>>>

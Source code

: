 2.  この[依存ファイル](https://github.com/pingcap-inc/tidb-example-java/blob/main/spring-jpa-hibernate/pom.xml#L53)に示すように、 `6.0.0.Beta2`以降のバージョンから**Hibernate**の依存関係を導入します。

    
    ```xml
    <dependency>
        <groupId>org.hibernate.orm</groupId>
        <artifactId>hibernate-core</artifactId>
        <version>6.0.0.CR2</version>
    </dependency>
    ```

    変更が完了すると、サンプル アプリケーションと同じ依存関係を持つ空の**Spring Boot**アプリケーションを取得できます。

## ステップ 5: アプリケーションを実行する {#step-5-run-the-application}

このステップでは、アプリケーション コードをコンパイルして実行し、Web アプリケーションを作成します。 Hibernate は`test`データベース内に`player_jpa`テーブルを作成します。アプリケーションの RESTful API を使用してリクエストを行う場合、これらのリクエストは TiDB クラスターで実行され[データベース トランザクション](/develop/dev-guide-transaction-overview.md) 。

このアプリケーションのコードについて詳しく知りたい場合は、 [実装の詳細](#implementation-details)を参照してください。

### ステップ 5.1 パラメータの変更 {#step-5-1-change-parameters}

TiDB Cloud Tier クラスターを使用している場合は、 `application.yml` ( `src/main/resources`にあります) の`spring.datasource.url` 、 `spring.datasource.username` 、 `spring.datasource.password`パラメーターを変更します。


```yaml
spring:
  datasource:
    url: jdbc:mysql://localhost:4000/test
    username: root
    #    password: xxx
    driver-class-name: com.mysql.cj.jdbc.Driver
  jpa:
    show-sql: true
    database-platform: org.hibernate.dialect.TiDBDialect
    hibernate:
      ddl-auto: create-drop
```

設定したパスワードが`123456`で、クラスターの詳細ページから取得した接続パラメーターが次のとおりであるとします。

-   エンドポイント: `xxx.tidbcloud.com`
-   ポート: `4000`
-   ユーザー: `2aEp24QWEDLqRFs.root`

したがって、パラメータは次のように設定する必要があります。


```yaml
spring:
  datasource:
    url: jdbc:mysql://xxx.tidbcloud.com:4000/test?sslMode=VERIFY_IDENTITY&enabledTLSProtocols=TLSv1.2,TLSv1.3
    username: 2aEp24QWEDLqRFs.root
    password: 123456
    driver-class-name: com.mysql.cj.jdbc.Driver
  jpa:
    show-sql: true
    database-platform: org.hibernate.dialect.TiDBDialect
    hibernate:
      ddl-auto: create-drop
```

<<<

The task> Set down the entire listing once more, keeping every line exactly as it reads.

Response to this exercise>
Source code

: 2.  この[依存ファイル](https://github.com/pingcap-inc/tidb-example-java/blob/main/spring-jpa-hibernate/pom.xml#L53)に示すように、 `6.0.0.Beta2`以降のバージョンから**Hibernate**の依存関係を導入します。

    
    ```xml
    <dependency>
        <groupId>org.hibernate.orm</groupId>
        <artifactId>hibernate-core</artifactId>
        <version>6.0.0.CR2</version>
    </dependency>
    ```

    変更が完了すると、サンプル アプリケーションと同じ依存関係を持つ空の**Spring Boot**アプリケーションを取得できます。

## ステップ 5: アプリケーションを実行する {#step-5-run-the-application}

このステップでは、アプリケーション コードをコンパイルして実行し、Web アプリケーションを作成します。 Hibernate は`test`データベース内に`player_jpa`テーブルを作成します。アプリケーションの RESTful API を使用してリクエストを行う場合、これらのリクエストは TiDB クラスターで実行され[データベース トランザクション](/develop/dev-guide-transaction-overview.md) 。

このアプリケーションのコードについて詳しく知りたい場合は、 [実装の詳細](#implementation-details)を参照してください。

### ステップ 5.1 パラメータの変更 {#step-5-1-change-parameters}

TiDB Cloud Tier クラスターを使用している場合は、 `application.yml` ( `src/main/resources`にあります) の`spring.datasource.url` 、 `spring.datasource.username` 、 `spring.datasource.password`パラメーターを変更します。


```yaml
spring:
  datasource:
    url: jdbc:mysql://localhost:4000/test
    username: root
    #    password: xxx
    driver-class-name: com.mysql.cj.jdbc.Driver
  jpa:
    show-sql: true
    database-platform: org.hibernate.dialect.TiDBDialect
    hibernate:
      ddl-auto: create-drop
```

設定したパスワードが`123456`で、クラスターの詳細ページから取得した接続パラメーターが次のとおりであるとします。

-   エンドポイント: `xxx.tidbcloud.com`
-   ポート: `4000`
-   ユーザー: `2aEp24QWEDLqRFs.root`

したがって、パラメータは次のように設定する必要があります。


```yaml
spring:
  datasource:
    url: jdbc:mysql://xxx.tidbcloud.com:4000/test?sslMode=VERIFY_IDENTITY&enabledTLSProtocols=TLSv1.2,TLSv1.3
    username: 2aEp24QWEDLqRFs.root
    password: 123456
    driver-class-name: com.mysql.cj.jdbc.Driver
  jpa:
    show-sql: true
    database-platform: org.hibernate.dialect.TiDBDialect
    hibernate:
      ddl-auto: create-drop
```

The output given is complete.